Filed under: News
WASHINGTON -- Sweltering temperatures across half the country had people doing what they could to stay cool Thursday. While relief was in sight after one more day of misery in the Northeast, the South was forecast to stay hotter than usual at least through the end of the week.
Some schools in the Northeast planned to close early for a second day Thursday so students would not have to suffer in buildings with no air conditioning. Others canceled classes altogether.
"A lot of people were complaining," said Stephanie Poff, 12, a sixth-grader at an elementary school about 70 miles north of Philadelphia that sent students home early Wednesday. "It is hard to study when it's hot out because all you're thinking about is, `I wish I could be in air conditioning."
In Tennessee, where temperatures in many cities have set records over the past few days, tens of thousands of music fans attending two different festivals were feeling the heat.

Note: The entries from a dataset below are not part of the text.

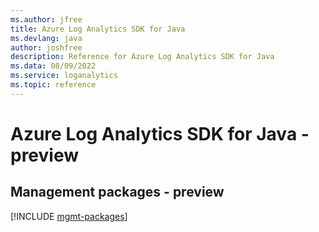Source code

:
 ```yaml
---
ms.author: jfree
title: Azure Log Analytics SDK for Java
ms.devlang: java
author: joshfree
description: Reference for Azure Log Analytics SDK for Java
ms.data: 08/09/2022
ms.service: loganalytics
ms.topic: reference
---
```

# Azure Log Analytics SDK for Java - preview

## Management packages - preview
[!INCLUDE [mgmt-packages](log-analytics-mgmt-index.md)]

"I wasn't prepared for this at all," said Alberta Kelly of New Brunswick, Canada, who got sunburned and had to go shopping for sunglasses when she arrived in Nashville for her first CMA Music Festival, a major country music event. People also began arriving Thursday at a farm 60 miles southeast of Nashville for the Bonnaroo Music and Arts Festival, which runs through Sunday.
"We have more free water than we've ever had and we've put up shade structures," said Rick Farman, one of the founders of Bonnaroo, which messaged attendees ahead of time about what to wear and drink and has set up air conditioned medical tents.
The six-to-10-day outlook from the federal Climate Prediction Center calls for continued above-average readings centered on the mid-South, including Louisiana, Mississippi and Alabama.
In the Northeast, the scorching heat was forecast to subside by Friday as a cold front sweeps in with cooler, drier air. High temperatures across the region are expected to stay in the low 80s through the weekend.